Ha! Rad comes in and I had to get to work again. Sigh.

Dinner with A at iHOP. I had chicken and waffles and a salad. And the root beer float I wanted from In-N-Out. All in all, too much fast food.

Highlight of the con was the awards ceremony. I was allowed to go inside the closed stage area early to set up the tripod and camera. Turned out to be a good spot, I caught a few winners as they came off the stage and got them grinning happily. So happy for them.

After a few pictures at the dance, I declared myself off duty. Not much of a dancer, besides no one asked, heehee. Left at 11pm, well before the best bits.

in going places , random words |


Breakfast was from Starbucks opposite the hotel. Needed the energy for the running around today. Special speaker, author auction, author autographs as well as all the sessions. The author auction brought in over $8,000 for the scholarship fund, with 3 authors going for $1,000 (the top bid was $1,050). Needed the early afternoon rest and early dinner of steak at Humperdinks.

Karoke night theme was western so there were many hats, boots and costumes. Singing and dancing. And photography. And whisky. Adrian brought a bottle of Glenfiddich and I brought small bottles of Yamazaki and Hibiki. We were happily drinking away when the hotel intervened and told us off. Guess they only wanted us to buy from their bar. We put the whiskies away in a bag.

I was pretty wiped out with all the running around. Stayed for the traditional “I Feel Pretty” tribute and left before the end. Was going to shower and sleep but ran into a problem reading my CF card. Panic stations. After an hour, of poking into the card reader with my swiss knife and restarting the mba, it was fixed. Phew. We’re up to 4,500 pics between us so far.

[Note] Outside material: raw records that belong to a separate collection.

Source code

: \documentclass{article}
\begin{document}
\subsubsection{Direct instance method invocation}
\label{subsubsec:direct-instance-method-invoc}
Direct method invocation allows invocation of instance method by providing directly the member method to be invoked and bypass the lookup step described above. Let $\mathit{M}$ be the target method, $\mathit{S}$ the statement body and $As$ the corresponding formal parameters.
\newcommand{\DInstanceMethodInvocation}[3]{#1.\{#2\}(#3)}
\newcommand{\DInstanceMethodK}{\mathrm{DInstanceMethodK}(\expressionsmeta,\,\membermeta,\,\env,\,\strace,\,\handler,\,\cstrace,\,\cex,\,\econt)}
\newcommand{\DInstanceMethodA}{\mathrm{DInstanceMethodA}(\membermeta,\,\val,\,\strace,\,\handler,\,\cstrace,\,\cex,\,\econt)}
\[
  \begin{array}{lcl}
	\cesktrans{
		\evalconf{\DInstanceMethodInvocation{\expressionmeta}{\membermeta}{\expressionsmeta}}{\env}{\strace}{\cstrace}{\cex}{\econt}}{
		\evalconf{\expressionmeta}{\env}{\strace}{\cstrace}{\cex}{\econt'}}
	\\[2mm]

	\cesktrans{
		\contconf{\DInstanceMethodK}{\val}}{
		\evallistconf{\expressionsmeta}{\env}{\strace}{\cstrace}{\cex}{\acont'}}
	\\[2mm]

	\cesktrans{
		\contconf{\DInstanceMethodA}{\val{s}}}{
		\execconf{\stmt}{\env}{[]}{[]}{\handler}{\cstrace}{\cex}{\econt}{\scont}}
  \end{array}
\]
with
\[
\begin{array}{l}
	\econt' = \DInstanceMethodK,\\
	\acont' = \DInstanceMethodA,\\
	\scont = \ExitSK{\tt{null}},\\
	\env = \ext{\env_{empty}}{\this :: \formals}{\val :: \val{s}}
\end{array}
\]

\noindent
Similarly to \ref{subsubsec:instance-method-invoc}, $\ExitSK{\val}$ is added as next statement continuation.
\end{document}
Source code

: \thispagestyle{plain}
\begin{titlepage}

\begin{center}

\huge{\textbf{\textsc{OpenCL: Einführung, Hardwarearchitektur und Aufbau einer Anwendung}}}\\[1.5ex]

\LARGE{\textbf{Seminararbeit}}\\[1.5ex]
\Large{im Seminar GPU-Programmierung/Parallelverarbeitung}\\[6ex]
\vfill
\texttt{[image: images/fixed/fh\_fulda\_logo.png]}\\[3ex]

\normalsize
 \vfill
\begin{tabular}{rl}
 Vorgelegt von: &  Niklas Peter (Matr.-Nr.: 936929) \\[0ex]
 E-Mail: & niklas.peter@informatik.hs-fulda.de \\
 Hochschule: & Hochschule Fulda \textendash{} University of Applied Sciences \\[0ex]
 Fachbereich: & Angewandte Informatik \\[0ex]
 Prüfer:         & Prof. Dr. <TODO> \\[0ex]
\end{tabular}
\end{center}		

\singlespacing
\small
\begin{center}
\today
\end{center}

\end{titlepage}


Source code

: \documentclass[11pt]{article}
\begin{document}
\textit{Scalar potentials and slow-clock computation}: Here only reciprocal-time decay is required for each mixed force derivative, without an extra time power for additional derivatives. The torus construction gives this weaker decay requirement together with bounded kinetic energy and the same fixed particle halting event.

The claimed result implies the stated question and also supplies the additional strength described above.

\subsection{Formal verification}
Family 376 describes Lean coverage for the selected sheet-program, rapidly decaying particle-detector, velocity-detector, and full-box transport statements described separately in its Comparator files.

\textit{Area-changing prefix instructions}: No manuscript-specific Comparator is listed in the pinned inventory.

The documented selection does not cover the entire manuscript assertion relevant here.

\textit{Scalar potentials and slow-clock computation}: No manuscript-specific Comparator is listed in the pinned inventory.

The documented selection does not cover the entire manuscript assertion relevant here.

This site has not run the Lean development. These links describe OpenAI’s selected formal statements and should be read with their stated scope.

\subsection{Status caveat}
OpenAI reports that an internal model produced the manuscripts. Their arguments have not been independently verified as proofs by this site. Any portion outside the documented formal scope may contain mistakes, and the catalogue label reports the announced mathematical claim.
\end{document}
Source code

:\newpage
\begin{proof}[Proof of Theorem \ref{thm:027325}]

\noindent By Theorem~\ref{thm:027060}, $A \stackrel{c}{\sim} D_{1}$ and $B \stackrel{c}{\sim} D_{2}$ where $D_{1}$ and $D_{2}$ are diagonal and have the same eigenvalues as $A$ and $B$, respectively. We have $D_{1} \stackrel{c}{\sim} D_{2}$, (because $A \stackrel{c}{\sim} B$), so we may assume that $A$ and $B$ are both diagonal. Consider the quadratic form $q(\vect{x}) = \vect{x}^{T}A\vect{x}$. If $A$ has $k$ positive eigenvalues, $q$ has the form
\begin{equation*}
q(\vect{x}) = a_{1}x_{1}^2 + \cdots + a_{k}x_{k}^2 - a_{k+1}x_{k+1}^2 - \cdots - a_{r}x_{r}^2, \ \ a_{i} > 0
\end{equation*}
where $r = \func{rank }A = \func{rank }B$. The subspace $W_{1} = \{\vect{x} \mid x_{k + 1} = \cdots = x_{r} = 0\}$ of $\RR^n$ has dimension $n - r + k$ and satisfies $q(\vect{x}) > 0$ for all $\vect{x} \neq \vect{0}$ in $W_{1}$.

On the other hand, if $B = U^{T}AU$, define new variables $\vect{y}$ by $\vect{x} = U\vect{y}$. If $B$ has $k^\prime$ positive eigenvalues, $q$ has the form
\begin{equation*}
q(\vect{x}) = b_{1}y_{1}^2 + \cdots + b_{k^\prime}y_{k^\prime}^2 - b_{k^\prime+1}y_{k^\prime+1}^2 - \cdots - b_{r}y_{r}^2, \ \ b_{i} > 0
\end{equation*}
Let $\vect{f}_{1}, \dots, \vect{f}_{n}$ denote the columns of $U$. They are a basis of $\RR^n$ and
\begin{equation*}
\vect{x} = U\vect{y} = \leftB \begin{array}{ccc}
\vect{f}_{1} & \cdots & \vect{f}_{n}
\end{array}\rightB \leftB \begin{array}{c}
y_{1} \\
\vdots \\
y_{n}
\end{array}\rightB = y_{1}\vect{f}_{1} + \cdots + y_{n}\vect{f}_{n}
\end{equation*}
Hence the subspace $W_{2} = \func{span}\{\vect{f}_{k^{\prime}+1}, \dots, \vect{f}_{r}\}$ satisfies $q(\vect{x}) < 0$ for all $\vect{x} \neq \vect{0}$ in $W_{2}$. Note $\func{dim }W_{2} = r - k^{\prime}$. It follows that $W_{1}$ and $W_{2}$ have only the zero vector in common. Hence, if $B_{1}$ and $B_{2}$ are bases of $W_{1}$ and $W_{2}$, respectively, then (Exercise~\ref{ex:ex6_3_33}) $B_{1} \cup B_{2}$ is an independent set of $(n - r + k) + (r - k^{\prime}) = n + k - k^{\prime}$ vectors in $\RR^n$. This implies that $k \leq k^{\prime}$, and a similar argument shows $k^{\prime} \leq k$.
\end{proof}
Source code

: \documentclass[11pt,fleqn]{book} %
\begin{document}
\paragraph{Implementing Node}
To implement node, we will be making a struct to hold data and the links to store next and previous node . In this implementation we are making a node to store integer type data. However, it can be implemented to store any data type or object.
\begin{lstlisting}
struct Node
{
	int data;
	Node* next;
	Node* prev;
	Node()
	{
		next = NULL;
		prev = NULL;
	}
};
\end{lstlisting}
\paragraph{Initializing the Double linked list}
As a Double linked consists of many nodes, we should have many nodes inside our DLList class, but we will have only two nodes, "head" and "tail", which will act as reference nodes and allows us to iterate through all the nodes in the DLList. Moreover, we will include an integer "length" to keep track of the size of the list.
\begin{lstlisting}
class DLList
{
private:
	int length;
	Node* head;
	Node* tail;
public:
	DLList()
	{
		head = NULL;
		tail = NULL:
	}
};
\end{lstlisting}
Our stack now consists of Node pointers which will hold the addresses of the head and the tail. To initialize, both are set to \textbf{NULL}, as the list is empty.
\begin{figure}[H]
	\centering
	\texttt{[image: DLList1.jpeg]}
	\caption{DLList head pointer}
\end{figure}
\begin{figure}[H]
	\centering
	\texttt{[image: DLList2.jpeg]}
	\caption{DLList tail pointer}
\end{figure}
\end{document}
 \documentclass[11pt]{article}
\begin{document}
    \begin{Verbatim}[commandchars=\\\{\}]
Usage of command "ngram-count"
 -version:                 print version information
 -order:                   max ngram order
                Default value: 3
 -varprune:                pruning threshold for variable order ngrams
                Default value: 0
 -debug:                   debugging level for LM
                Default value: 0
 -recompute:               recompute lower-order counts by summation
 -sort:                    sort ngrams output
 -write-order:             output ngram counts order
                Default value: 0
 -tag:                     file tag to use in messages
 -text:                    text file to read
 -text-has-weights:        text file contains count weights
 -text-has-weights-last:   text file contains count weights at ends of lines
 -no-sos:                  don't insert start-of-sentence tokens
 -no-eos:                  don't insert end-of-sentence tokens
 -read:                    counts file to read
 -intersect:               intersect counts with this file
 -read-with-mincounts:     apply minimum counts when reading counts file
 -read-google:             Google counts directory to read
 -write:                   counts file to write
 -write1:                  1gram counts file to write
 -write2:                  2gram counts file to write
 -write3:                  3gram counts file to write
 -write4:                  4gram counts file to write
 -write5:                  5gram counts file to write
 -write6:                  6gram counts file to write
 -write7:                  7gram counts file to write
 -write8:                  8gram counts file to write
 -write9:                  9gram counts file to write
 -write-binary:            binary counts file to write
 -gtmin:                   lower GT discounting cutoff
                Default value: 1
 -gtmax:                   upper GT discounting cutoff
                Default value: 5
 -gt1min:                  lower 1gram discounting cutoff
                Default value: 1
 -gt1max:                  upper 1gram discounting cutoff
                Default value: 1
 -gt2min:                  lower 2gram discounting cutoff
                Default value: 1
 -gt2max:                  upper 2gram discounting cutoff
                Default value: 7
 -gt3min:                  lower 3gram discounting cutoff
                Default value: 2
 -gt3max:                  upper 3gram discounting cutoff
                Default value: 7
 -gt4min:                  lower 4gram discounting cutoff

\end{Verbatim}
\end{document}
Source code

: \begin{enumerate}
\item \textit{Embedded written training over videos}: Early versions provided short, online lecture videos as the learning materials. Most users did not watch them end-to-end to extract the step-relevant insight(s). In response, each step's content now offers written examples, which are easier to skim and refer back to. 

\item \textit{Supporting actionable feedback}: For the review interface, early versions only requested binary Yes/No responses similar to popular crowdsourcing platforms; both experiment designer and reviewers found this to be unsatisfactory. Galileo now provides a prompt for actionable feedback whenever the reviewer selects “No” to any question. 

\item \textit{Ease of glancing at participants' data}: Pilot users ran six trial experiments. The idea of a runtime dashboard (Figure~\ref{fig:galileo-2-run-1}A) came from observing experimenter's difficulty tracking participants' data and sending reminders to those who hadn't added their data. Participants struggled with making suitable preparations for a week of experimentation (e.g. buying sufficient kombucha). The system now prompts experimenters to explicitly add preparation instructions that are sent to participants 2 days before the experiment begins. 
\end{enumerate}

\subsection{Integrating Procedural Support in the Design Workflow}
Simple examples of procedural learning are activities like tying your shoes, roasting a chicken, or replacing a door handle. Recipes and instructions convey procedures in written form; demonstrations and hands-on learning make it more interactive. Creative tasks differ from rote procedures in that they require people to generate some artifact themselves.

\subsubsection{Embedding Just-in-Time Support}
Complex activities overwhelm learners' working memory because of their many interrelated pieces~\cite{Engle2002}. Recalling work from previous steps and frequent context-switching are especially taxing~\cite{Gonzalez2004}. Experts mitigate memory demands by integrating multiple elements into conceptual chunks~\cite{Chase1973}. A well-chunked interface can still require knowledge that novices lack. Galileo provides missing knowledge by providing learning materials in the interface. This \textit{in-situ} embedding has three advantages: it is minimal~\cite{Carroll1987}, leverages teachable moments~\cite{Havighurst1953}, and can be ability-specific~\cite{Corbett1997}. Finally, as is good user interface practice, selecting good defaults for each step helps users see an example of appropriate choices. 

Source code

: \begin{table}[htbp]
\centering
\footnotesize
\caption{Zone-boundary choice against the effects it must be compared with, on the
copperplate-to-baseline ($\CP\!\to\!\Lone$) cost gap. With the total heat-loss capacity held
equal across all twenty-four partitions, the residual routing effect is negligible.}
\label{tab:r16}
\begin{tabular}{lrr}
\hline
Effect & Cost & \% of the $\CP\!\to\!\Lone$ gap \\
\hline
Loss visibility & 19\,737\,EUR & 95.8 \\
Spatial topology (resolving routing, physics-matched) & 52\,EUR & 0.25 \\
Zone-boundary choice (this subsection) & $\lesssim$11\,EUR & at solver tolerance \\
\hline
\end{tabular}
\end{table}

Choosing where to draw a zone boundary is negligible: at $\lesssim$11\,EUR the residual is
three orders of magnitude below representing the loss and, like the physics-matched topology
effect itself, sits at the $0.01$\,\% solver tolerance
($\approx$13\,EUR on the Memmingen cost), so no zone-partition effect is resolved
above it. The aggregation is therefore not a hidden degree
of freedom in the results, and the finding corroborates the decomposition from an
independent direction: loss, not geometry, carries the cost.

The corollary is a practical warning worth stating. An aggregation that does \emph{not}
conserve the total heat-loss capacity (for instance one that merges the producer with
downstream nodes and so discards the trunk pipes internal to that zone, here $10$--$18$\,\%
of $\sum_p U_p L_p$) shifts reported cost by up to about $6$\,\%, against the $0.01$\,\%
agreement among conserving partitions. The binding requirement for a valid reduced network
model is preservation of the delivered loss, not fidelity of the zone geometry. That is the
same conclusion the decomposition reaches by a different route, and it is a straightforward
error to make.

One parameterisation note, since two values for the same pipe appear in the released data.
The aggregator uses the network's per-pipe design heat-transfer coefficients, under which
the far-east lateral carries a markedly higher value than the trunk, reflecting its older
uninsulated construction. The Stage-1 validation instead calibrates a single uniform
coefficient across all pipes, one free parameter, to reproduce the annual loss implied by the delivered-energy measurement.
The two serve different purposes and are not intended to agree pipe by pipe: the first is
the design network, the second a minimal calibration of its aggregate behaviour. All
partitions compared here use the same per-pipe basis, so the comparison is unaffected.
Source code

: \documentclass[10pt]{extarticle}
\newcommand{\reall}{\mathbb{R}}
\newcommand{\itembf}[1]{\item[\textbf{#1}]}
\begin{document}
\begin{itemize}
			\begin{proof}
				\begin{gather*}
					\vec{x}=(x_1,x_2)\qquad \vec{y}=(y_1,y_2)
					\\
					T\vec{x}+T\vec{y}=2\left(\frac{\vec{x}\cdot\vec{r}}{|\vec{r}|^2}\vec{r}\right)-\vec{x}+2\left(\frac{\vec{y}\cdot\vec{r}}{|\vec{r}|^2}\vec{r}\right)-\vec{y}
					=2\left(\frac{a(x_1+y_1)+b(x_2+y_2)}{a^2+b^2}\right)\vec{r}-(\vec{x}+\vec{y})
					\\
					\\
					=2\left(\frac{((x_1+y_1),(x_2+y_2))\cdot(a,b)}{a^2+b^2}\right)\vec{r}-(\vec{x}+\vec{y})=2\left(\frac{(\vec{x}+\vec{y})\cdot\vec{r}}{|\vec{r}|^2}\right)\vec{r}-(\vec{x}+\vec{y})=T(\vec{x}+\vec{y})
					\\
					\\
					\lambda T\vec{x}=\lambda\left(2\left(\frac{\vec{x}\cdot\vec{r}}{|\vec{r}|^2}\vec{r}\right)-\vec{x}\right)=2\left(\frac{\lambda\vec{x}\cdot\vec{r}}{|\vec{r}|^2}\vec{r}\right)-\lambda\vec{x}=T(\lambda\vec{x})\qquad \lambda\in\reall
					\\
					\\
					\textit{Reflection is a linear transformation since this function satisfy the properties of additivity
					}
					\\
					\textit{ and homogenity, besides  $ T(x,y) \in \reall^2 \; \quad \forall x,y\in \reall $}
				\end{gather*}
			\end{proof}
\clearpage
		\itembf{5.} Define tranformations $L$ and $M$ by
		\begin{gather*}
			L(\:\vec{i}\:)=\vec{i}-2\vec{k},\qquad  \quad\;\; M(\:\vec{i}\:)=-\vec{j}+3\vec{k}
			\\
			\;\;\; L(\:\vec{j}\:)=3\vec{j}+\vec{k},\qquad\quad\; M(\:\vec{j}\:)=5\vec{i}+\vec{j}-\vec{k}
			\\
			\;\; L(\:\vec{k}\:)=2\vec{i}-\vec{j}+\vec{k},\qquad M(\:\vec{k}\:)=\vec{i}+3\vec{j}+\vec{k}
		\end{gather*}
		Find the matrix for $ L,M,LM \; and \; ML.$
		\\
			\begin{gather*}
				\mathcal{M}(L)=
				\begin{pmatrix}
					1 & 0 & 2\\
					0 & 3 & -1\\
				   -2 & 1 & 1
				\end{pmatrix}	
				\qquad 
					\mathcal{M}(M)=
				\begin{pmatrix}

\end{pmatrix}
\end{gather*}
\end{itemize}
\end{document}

in going places , random words |


The proper start of the conference. Welcome from the Executive Director, welcome to the newbies, then lots of sessions. Very organised — track 1 was master classes, usually with 2 parts; track 2 was panel discussions and track 3 chats and readings. A and I decided that we’d both try to go to all sessions to get maximum chance of getting good pictures. The one challenge was that tracks 1 and 3 were at lobby level but track 2 was up at the top floor. Lots of riding up and down on the lift.

Honestly, I couldn’t remember which sessions were which. Some I stayed longer, some I just stayed long enough to take enough pictures. Lunch was included, sandwich buffet, chips and dessert. Soft drinks were plentiful and constantly in supply.

There were more sessions in the afternoon. I skipped one because I met up with Adrian for our whisky exchange. I got a VAT 69 at DXB and she got me a Blanton’s. We ended up opening the VAT 69, teehee. I love my Blanton’s.


Dinner was at Sue Ellen’s, a small party hosted by Allison and Ro. Had barbeque with lots of sides. Really nice, I went for seconds. I was pretty tired when we got back to the hotel, in bed by 9.30pm.

in going places |


9.30am in the hotel lobby to join a small convoy to pick up boxes from one of the Dallas committee members’ home. The ground committee had been outstanding this year, the first time there was a ground committee. They did so much on the ground stuff, organised airport transportation, sourced great hotels, researched information, and even donated space in their home for boxes to come in the post. It didn’t take long for the boxes to be loaded, transported to the hotel and unloaded.

The hotel has a shuttle that brings you to anywhere within a 3 mile radius, so A and I went to the mall to look for a hat. Not much choice, so we decided to give up. Lunch was salad and frozen yogurt from the food court.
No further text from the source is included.